• **MATERIAL PROVIDED**:
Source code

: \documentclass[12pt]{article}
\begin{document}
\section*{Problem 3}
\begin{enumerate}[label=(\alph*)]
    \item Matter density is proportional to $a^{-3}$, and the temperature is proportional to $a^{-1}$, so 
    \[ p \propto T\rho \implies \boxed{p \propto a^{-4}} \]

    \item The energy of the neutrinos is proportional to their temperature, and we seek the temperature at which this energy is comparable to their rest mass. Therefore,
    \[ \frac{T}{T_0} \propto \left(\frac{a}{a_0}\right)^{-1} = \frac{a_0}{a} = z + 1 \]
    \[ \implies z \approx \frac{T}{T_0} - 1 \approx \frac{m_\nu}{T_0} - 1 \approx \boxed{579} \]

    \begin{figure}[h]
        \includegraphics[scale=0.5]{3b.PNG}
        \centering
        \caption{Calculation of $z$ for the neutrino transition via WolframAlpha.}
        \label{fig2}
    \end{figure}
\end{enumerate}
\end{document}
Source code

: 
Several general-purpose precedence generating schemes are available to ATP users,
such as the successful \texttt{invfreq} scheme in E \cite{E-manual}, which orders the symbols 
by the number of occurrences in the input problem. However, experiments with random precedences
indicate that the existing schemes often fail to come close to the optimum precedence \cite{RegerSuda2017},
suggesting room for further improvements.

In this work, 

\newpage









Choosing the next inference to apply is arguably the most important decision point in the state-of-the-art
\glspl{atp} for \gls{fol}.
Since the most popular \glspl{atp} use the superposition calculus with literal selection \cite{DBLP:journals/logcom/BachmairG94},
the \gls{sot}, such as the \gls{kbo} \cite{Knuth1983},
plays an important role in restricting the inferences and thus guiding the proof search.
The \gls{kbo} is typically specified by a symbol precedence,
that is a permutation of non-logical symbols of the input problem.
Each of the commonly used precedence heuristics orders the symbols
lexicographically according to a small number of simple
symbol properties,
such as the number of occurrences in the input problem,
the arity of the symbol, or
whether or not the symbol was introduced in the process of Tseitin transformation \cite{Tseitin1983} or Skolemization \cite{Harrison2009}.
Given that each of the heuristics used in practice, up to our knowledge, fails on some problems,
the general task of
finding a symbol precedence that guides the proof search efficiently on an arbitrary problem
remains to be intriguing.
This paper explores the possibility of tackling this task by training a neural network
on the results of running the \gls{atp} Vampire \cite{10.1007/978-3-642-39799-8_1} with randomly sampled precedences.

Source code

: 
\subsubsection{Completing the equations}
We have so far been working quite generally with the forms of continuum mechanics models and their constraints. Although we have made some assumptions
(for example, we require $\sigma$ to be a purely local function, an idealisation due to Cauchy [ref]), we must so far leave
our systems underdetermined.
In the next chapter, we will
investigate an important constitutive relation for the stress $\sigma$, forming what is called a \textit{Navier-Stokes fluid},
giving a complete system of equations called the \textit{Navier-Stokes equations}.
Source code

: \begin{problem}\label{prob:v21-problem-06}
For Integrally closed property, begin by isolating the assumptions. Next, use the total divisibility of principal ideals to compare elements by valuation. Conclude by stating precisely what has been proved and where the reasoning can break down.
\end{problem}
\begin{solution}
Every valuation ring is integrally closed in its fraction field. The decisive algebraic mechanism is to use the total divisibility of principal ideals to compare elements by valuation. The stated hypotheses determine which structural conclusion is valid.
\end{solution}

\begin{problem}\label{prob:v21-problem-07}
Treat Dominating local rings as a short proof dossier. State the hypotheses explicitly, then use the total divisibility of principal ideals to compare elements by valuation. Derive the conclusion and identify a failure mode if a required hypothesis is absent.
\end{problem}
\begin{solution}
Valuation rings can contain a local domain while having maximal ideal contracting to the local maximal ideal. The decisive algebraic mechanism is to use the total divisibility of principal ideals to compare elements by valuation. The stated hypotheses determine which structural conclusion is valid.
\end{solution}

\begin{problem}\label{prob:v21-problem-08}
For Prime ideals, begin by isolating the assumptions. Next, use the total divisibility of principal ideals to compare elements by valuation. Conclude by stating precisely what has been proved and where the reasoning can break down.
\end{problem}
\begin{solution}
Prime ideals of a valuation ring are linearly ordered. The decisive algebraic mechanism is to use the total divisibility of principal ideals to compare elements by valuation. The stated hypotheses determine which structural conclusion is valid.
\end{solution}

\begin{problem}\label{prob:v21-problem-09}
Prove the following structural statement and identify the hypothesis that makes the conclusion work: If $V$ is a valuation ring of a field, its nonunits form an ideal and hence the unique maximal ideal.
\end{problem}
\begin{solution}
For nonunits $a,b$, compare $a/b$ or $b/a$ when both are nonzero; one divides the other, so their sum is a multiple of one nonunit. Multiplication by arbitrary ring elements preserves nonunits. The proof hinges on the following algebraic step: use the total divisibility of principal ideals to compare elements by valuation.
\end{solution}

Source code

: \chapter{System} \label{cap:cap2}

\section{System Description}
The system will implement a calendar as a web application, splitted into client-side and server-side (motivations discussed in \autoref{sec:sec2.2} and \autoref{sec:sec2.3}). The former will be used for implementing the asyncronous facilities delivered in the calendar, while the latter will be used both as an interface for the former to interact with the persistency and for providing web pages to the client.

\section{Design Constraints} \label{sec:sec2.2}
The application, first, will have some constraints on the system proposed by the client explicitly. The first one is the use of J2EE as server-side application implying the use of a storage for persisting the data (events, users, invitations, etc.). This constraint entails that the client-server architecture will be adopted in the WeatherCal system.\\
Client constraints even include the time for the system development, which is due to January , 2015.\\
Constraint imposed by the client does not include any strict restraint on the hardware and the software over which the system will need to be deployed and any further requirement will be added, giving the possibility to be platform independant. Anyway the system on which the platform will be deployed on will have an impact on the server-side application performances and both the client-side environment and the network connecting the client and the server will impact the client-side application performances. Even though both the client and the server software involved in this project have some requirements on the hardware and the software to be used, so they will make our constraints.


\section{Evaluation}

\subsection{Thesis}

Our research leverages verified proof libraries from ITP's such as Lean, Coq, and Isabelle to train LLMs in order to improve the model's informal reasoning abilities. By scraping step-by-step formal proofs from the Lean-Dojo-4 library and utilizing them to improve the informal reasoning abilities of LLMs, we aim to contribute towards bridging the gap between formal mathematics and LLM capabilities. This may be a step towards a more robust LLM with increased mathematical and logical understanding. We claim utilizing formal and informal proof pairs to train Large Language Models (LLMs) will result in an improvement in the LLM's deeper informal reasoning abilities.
...
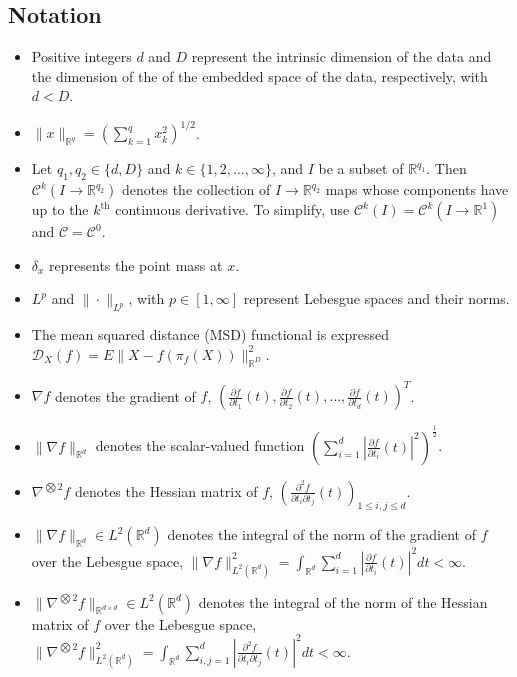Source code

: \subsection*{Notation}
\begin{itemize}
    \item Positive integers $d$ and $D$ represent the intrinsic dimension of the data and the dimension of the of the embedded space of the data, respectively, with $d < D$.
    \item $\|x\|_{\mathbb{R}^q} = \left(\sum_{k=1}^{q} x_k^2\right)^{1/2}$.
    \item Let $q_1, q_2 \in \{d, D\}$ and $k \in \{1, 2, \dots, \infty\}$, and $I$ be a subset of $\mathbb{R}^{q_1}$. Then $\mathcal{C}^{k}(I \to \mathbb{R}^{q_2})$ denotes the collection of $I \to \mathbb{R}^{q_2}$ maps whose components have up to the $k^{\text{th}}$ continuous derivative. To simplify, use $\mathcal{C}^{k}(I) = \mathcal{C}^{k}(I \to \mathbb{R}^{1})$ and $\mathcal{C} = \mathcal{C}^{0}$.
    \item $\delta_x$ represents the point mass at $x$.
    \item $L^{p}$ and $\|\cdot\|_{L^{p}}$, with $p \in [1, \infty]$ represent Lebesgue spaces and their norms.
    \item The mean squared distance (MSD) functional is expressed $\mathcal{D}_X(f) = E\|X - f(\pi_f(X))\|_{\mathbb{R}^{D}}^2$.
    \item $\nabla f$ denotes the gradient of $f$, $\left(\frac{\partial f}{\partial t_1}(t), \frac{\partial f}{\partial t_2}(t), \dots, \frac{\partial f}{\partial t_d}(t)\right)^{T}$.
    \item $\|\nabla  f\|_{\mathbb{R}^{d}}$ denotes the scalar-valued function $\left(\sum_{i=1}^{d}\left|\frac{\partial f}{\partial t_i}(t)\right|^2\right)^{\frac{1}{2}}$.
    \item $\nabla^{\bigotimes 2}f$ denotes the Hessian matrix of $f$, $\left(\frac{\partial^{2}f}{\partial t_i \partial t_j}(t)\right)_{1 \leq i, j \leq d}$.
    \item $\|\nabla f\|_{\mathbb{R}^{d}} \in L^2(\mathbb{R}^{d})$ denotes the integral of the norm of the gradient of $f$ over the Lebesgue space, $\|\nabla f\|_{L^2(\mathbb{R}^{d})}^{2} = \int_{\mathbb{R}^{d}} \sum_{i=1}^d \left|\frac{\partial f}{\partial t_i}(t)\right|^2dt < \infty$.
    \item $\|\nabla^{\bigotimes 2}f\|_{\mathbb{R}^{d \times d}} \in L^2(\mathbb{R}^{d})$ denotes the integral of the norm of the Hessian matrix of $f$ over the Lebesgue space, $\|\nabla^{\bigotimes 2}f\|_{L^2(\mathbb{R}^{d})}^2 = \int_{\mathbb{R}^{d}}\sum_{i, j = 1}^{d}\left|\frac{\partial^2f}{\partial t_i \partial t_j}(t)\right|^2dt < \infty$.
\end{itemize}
* * *
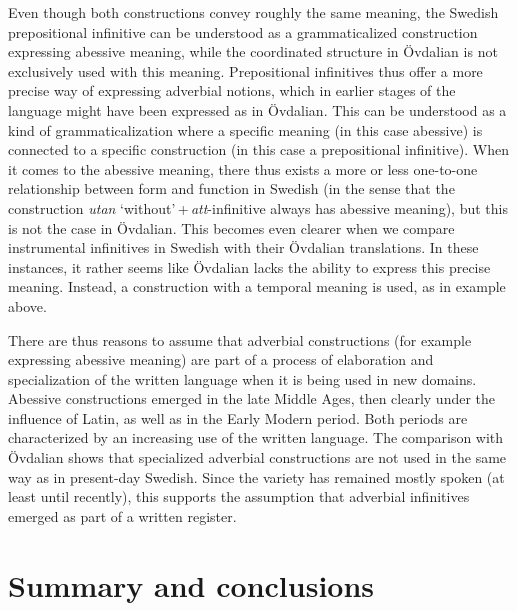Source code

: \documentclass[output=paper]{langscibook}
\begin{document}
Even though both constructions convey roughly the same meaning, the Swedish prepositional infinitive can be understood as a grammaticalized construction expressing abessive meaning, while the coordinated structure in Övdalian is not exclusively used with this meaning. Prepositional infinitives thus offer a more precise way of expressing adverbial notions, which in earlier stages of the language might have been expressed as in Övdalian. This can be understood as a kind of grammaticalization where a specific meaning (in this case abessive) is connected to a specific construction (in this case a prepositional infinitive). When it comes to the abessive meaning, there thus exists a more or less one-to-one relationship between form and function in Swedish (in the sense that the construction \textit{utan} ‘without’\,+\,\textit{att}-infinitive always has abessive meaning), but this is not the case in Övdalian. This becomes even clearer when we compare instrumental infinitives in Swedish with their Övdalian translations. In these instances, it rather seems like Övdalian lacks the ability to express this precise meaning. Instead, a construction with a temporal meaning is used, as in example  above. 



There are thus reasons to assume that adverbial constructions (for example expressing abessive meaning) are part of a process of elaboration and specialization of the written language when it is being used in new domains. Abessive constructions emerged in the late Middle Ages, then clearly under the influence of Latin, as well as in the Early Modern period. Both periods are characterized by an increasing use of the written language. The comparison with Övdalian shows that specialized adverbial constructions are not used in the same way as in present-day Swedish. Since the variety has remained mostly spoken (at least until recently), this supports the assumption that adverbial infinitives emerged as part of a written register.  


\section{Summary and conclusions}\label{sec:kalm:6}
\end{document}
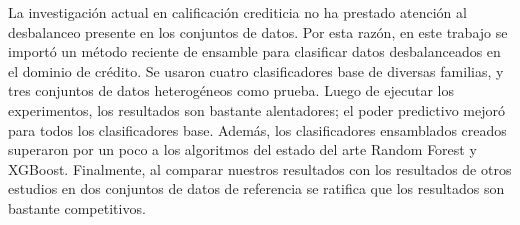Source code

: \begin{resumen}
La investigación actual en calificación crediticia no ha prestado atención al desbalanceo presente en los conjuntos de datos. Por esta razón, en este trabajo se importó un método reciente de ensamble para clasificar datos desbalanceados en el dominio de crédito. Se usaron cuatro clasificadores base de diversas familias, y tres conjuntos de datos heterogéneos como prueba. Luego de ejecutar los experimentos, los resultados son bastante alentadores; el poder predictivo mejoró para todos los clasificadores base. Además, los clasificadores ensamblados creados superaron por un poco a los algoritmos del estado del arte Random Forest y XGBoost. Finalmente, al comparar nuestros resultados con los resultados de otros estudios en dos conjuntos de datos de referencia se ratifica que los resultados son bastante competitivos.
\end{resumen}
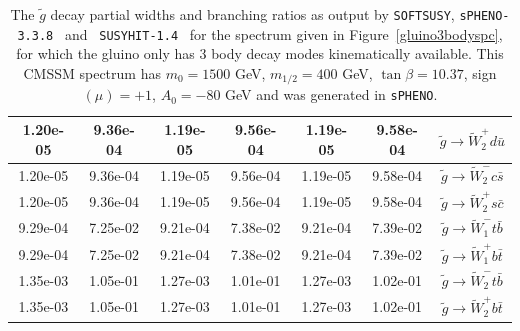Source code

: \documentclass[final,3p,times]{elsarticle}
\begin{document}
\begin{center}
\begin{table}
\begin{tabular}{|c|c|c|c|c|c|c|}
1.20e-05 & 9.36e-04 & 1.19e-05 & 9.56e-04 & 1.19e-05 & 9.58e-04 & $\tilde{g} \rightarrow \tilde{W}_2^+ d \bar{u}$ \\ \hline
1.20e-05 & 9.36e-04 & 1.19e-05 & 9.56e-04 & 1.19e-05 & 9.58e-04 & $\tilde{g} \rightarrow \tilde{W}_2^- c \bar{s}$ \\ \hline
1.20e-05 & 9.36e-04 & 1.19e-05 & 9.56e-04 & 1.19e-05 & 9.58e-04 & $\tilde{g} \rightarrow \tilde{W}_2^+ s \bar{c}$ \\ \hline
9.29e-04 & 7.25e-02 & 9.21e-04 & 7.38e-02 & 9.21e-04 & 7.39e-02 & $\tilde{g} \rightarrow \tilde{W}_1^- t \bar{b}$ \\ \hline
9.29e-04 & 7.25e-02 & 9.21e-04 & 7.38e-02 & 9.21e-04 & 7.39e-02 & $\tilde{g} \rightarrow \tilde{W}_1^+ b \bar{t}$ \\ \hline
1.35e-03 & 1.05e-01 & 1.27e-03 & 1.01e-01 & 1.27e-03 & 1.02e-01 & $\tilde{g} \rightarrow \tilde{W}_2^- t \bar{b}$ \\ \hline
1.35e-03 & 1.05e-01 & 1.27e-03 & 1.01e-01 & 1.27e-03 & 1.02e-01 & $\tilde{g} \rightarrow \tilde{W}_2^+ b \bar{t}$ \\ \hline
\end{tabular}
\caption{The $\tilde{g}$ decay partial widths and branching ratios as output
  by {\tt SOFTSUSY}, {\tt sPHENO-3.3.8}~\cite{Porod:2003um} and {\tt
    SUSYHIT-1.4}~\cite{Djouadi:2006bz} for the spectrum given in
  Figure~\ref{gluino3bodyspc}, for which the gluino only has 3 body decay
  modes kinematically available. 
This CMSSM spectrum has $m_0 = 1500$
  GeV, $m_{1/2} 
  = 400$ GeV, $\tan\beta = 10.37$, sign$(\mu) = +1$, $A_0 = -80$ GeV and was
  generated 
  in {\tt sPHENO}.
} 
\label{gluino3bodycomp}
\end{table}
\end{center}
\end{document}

• **TASK TO CARRY OUT**: The records are given above. Copy each line in them that holds "step".

• **SOLUTION FOR THIS TASK**:
For nonunits $a,b$, compare $a/b$ or $b/a$ when both are nonzero; one divides the other, so their sum is a multiple of one nonunit. Multiplication by arbitrary ring elements preserves nonunits. The proof hinges on the following algebraic step: use the total divisibility of principal ideals to compare elements by valuation.
Our research leverages verified proof libraries from ITP's such as Lean, Coq, and Isabelle to train LLMs in order to improve the model's informal reasoning abilities. By scraping step-by-step formal proofs from the Lean-Dojo-4 library and utilizing them to improve the informal reasoning abilities of LLMs, we aim to contribute towards bridging the gap between formal mathematics and LLM capabilities. This may be a step towards a more robust LLM with increased mathematical and logical understanding. We claim utilizing formal and informal proof pairs to train Large Language Models (LLMs) will result in an improvement in the LLM's deeper informal reasoning abilities.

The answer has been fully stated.